If the new -nolinestop option is given then regexp searches will allow . and [^ sequences to match newline characters (which is normally not the case). This is equivalent to not providing the -linestop flag to Tcl's regexp command.
The text widget man page will be updated to reflect the new -all and -nolinestop options, and to remove the "single line" caveat.
Reference implementation
This is available from:
http://sourceforge.net/tracker/?func=detail&aid=621901&group\_id=12997&atid=312997
The patch includes objectification of the entire Text widget, so the multi-line search changes are not obvious to isolate. In fact the changes required are < 100 lines of code (given that the rest has been objectified, that is). Of course one nice side-effect of objectification is that regexp objects used in searches are actually cached, which they previously couldn't be.

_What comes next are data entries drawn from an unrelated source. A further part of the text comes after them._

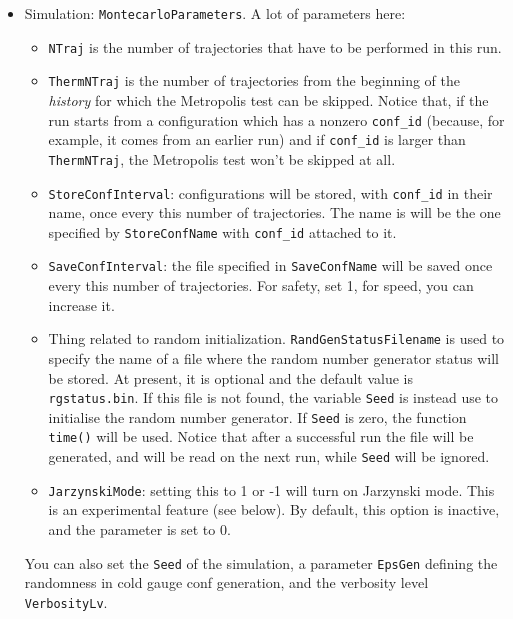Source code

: \begin{itemize}
\item{Simulation: \verb|MontecarloParameters|.} A lot of parameters here: 
\begin{itemize}
\item \verb|NTraj| is the number of trajectories that have to be performed in 
    this run.
\item \verb|ThermNTraj| is the number of trajectories from the beginning of the 
    \emph{history} for which the Metropolis test can be skipped. Notice that, 
if 
    the run starts from a configuration which has a nonzero \verb|conf_id| 
    (because, for example, it comes from an earlier run) and if \verb|conf_id| 
is 
    larger than \verb|ThermNTraj|, the Metropolis test won't be skipped at all.
\item \verb|StoreConfInterval|: configurations will be stored, with 
    \verb|conf_id| in their name, once every this number of trajectories. The 
name 
    is will be the one specified by \verb|StoreConfName| with \verb|conf_id| 
    attached to it. 
\item \verb|SaveConfInterval|: the file specified in \verb|SaveConfName| will 
    be saved once every this number of trajectories. For safety, set 1, for 
speed, 
    you can increase it.

\item Thing related to random initialization. \verb|RandGenStatusFilename| is 
used to specify the name of a file where the random number generator status 
will be stored. At present, it is optional and the default value is 
\verb|rgstatus.bin|. If this file is not found, the variable \verb|Seed| is 
instead use to initialise the random number generator. If \verb|Seed| is zero, 
the function \verb|time()| will be used. Notice that after a successful run 
the file will be generated, and will be read on the next run, while \verb|Seed| 
will be ignored.
\item \verb|JarzynskiMode|: setting this to 1 or -1 will turn on Jarzynski 
mode. This is an experimental feature (see below). By default, this option is 
inactive, and the parameter is set to 0.
\end{itemize}
You can also set the \verb|Seed| of the simulation, 
a parameter 
\verb|EpsGen| defining the randomness in cold gauge conf generation, and the 
verbosity level \verb|VerbosityLv|. 



\end{itemize}
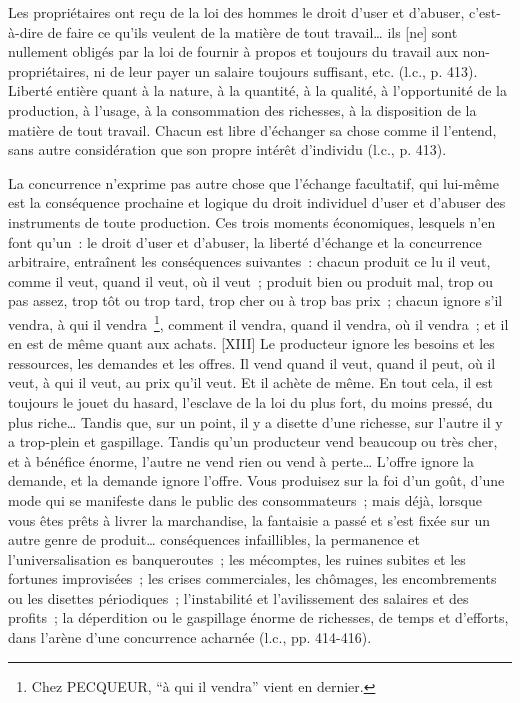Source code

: \documentclass[french,twoside]{book} %
\newenvironment{quoteblock}%
  {\begin{quoting}}
  {\end{quoting}}
\newenvironment{quotebar}{%
    \def\FrameCommand{{\color{rubric!10!}\vrule width 0.5em} \hspace{0.9em}}%
    \def\OuterFrameSep{\itemsep} %
    \MakeFramed {\advance\hsize-\width \FrameRestore}
  }%
  {%
    \endMakeFramed
  }
\renewenvironment{quoteblock}%
  {%
    \savenotes
    \setstretch{0.9}
    \normalfont
    \begin{quotebar}
  }
  {%
    \end{quotebar}
    \spewnotes
  }
\begin{document}
\begin{quoteblock}
 Les propriétaires ont reçu de la loi des hommes le droit d’user et d’abuser, c’est-à-dire de faire ce qu’ils veulent de la matière de tout travail… ils [ne] sont nullement obligés par la loi de fournir à propos et toujours du travail aux non-propriétaires, ni de leur payer un salaire toujours suffisant, etc. (l.c., p. 413). Liberté entière quant à la nature, à la quantité, à la qualité, à l’opportunité de la production, à l’usage, à la consommation des richesses, à la disposition de la matière de tout travail. Chacun est libre d’échanger sa chose comme il l’entend, sans autre considération que son propre intérêt d’individu (l.c., p. 413).\par
 La concurrence n’exprime pas autre chose que l’échange facultatif, qui lui-même est la conséquence prochaine et logique du droit individuel d’user et d’abuser des instruments de toute production. Ces trois moments économiques, lesquels n’en font qu’un : le droit d’user et d’abuser, la liberté d’échange et la concurrence arbitraire, entraînent les conséquences suivantes : chacun produit ce lu il veut, comme il veut, quand il veut, où il veut ; produit bien ou produit mal, trop ou pas assez, trop tôt ou trop tard, trop cher ou à trop bas prix ; chacun ignore s’il vendra, à qui il vendra \footnote{Chez PECQUEUR, “à qui il vendra” vient en dernier.}, comment il vendra, quand il vendra, où il vendra ; et il en est de même quant aux achats. [XIII] Le producteur ignore les besoins et les ressources, les demandes et les offres. Il vend quand il veut, quand il peut, où il veut, à qui il veut, au prix qu’il veut. Et il achète de même. En tout cela, il est toujours le jouet du hasard, l’esclave de la loi du plus fort, du moins pressé, du plus riche… Tandis que, sur un point, il y a disette d’une richesse, sur l’autre il y a trop-plein et gaspillage. Tandis qu’un producteur vend beaucoup ou très cher, et à bénéfice énorme, l’autre ne vend rien ou vend à perte… L’offre ignore la demande, et la demande ignore l’offre. Vous produisez sur la foi d’un goût, d’une mode qui se manifeste dans le public des consommateurs ; mais déjà, lorsque vous êtes prêts à livrer la marchandise, la fantaisie a passé et s’est fixée sur un autre genre de produit… conséquences infaillibles, la permanence et l’universalisation es banqueroutes ; les mécomptes, les ruines subites et les fortunes improvisées ; les crises commerciales, les chômages, les encombrements ou les disettes périodiques ; l’instabilité et l’avilissement des salaires et des profits ; la déperdition ou le gaspillage énorme de richesses, de temps et d’efforts, dans l’arène d’une concurrence acharnée (l.c., pp. 414-416).
 \end{quoteblock}
\end{document}
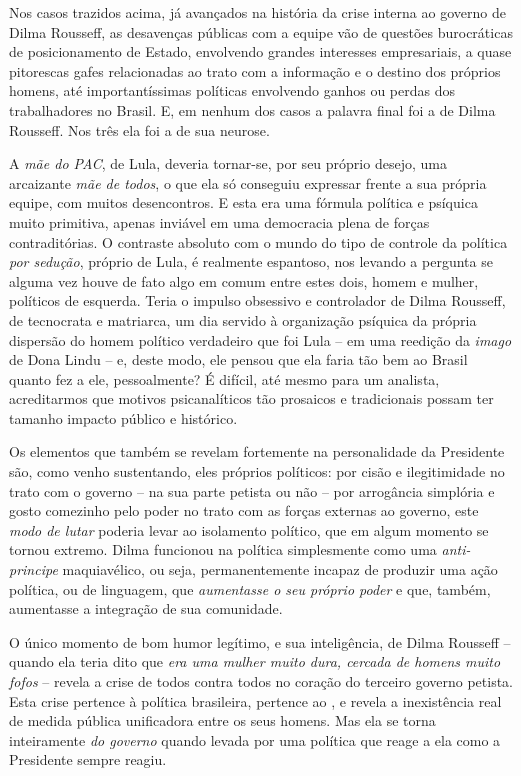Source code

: Nos casos trazidos acima, já avançados na história da crise interna ao
governo de Dilma Rousseff, as desavenças públicas com a equipe vão de
questões burocráticas de posicionamento de Estado, envolvendo grandes
interesses empresariais, a quase pitorescas gafes relacionadas ao trato
com a informação e o destino dos próprios homens, até importantíssimas
políticas envolvendo ganhos ou perdas dos trabalhadores no Brasil. E, em
nenhum dos casos a palavra final foi a de Dilma Rousseff. Nos três ela
foi a de sua neurose.

A \textit{mãe do PAC}, de Lula, deveria tornar-se, por seu próprio desejo, uma arcaizante
\textit{mãe de todos}, o que ela só conseguiu expressar frente a sua própria equipe, com
muitos desencontros. E esta era uma fórmula política e psíquica muito primitiva,
apenas inviável em uma democracia plena de forças contraditórias. O contraste
absoluto com o mundo do tipo de controle da política \textit{por sedução}, próprio de
Lula, é realmente espantoso, nos levando a pergunta se alguma vez houve de fato
algo em comum entre estes dois, homem e mulher, políticos de esquerda. Teria o
impulso obsessivo e controlador de Dilma Rousseff, de tecnocrata e matriarca, um
dia servido à organização psíquica da própria dispersão do homem político
verdadeiro que foi Lula – em uma reedição da \textit{imago} de Dona Lindu – e, deste
modo, ele pensou que ela faria tão bem ao Brasil quanto fez a ele, pessoalmente?
É difícil, até mesmo para um analista, acreditarmos que motivos psicanalíticos
tão prosaicos e tradicionais possam ter tamanho impacto público e histórico.

Os elementos que também se revelam fortemente na personalidade da
Presidente são, como venho sustentando, eles próprios políticos: por
cisão e ilegitimidade no trato com o governo -- na sua parte petista ou
não -- por arrogância simplória e gosto comezinho pelo poder no trato
com as forças externas ao governo, este \emph{modo de lutar} poderia
levar ao isolamento político, que em algum momento se tornou extremo.
Dilma funcionou na política simplesmente como uma \emph{anti-principe}
maquiavélico, ou seja, permanentemente incapaz de produzir uma ação
política, ou de linguagem, que \emph{aumentasse o seu próprio poder} e
que, também, aumentasse a integração de sua comunidade.

O único momento de bom humor legítimo, e sua inteligência, de Dilma
Rousseff -- quando ela teria dito que \emph{era uma mulher muito dura,
cercada de homens muito fofos} -- revela a crise de todos contra todos
no coração do terceiro governo petista. Esta crise pertence à política
brasileira, pertence ao , e revela a inexistência real de medida
pública unificadora entre os seus homens. Mas ela se torna inteiramente
\emph{do governo} quando levada por uma política que reage a ela como a
Presidente sempre reagiu.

Note: this patch has to workaround a crashing bug in Tcl's unicode string manipulation. It would be best if that bug was fixed before applying this patch.
Issues
On the implementation side, it might be interesting to abstract the search interface away from the text widget, so that it could in principle be applied to any line-based textual source.
As in the single-line matching implementation in Tcl 8.x, the lack of support for backwards matching in Tcl's regexp library means that backwards matching can only be implemented as repeated forward matches, with a commensurate performance penalty (the solution to which is outside the scope of this tip).
Tk has a curious misfeature that $text search -regexp "\n" $pos will always fail to match anything. This behaviour will change as a result of this TIP (it will match the first newline after $pos), and any code which somehow depended on that peculiarity will therefore break.
Copyright
This document has been placed in the public domain.